Fresque épique de près de 3h, ‘’Straight Outta Compton’’ est l’œuvre incroyablement mature, et réussie d’un réalisateur, F. Gary Gray, plutôt habitué à des œuvres oubliables. Si ce n’est ‘’Friday’’ en 1995, sa première réalisation, après une carrière dans le clip de rap, allant d’Ice-Cube à Cypress Hill, en passant par Coolio et Will Smith. Un type qui connaît donc plutôt bien le milieu dont il est question dans ce film.


Mais qui, ne l’oublions pas, s’est aussi rendu coupable de ‘’Be Cool’’, ‘’Fast & Furious 8’’ ou du dernier ‘’Men in Black : International’’. C’est donc habituellement plus un yes-man qui réalise gentiment ce qu’on lui demande, sans réelle vision, comme c’est ici le cas.
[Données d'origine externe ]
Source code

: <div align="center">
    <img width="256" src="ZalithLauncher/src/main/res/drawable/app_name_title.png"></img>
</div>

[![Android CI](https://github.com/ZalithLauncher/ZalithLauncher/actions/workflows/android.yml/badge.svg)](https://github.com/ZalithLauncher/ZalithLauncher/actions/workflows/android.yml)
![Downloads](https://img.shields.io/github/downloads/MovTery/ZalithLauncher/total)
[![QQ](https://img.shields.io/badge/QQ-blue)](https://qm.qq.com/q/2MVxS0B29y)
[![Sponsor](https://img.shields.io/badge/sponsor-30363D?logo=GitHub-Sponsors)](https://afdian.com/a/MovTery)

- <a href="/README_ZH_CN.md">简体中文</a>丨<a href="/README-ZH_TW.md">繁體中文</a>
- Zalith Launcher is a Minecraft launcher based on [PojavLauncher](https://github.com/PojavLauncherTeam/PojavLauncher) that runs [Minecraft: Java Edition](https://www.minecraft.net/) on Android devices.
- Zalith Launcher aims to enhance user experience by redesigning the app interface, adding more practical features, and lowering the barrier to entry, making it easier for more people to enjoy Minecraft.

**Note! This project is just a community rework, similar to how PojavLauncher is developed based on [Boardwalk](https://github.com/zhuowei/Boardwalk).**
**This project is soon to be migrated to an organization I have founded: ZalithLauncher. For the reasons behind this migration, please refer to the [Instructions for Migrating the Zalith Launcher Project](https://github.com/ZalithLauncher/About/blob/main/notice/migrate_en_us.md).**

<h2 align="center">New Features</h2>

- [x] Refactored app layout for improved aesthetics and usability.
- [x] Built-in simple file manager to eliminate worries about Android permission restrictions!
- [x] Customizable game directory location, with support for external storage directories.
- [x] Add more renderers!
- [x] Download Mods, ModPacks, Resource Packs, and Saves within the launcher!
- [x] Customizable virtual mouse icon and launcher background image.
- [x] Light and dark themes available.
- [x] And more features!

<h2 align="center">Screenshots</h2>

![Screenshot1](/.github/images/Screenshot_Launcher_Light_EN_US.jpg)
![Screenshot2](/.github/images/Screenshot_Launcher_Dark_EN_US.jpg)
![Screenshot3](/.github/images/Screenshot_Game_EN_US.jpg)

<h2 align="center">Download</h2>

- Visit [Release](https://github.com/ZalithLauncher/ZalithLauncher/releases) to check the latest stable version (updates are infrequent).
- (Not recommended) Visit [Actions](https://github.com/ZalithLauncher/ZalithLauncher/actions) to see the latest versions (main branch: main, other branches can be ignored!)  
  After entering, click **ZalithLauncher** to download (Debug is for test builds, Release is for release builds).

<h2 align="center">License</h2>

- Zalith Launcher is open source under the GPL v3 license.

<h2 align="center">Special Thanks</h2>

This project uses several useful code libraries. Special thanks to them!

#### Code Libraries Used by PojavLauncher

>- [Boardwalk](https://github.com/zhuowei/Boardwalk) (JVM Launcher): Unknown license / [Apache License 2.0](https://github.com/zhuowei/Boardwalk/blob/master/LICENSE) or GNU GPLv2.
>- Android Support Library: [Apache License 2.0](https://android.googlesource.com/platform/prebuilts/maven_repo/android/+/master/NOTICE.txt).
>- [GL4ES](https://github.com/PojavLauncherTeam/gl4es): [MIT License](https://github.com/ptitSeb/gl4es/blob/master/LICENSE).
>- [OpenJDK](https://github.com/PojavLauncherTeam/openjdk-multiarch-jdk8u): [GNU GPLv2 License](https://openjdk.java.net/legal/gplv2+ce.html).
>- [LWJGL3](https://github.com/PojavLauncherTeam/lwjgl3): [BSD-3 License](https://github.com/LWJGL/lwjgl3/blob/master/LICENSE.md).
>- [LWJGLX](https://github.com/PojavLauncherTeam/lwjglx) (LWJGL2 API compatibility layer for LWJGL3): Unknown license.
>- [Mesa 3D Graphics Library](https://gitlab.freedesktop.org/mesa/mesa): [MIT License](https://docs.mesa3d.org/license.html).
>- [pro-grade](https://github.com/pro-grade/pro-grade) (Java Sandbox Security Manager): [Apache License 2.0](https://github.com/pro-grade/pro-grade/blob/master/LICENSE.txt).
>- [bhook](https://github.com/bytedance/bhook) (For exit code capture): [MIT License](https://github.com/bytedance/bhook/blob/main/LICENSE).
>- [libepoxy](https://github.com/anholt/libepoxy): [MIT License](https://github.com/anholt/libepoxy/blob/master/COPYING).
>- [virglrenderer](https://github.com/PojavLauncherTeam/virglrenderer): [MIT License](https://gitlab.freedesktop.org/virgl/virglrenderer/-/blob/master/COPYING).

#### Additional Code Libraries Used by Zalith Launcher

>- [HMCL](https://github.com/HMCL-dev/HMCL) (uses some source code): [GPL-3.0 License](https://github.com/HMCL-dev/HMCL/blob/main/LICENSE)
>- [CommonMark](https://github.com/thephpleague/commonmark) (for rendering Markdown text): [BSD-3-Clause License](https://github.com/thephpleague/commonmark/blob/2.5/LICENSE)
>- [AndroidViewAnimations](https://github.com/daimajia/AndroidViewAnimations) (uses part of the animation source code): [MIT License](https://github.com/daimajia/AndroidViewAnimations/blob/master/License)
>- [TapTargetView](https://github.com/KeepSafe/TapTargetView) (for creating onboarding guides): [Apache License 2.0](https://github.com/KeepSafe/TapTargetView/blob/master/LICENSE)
‘’Straight Outta Compton’’ retrace l’épopée d’un groupe de jeunes Afro-Américain du comté de Compton, dans le Los Angeles des années, Un endroit défavorisé, terrain de jeu des gangs, et d’une police à bout de nerf pour qui le moindre Noir est un suspect. C’est donc aux règlements de comptes entre gang et une violence policière faite d’impunité, qu’est confrontée toute une jeunesse. Confinée dans un ghetto, sans réelles opportunités d’avenir.


Bien décidés à se sortir de cette vie qui n’annonce rien de bon, une poignée de jeunes vingtenaires se lancent dans la musique. Développant des bits rudes accompagnés de samples efficaces, ils balancent en flow des paroles violentes et sans concessions, inspirées de leurs vies, et de leur quotidien, desquels ils tirent l’essence même de leur art.


Décriés, prit pour cible par les ligues de parents et l’intelligentsia conservatrice, ainsi qu’une police appréciant peu leur hymne ‘’Fuck Da Police’’. Morceau écrit après que le groupe, en plein enregistrement, se soient fait contrôler arbitrairement et brutalement, alors qu’ils traînaient sur un trottoir en face du studio.


Une culture de la révolte qui n’est pas sans rappeler le mouvement de l’ANC en Afrique du Sud, qui sous l’Apartheid fit naître toute une sous-culture basée sur l’idée même de l’insoumission face à un régime violent et injuste. Le parallèle peut sembler un peu poussif, mais au final les membres de N.W.A ne sont rien d’autre que des êtres humains en quêtes d’équités, face à un système qui a complètement fermé les yeux sur leur condition.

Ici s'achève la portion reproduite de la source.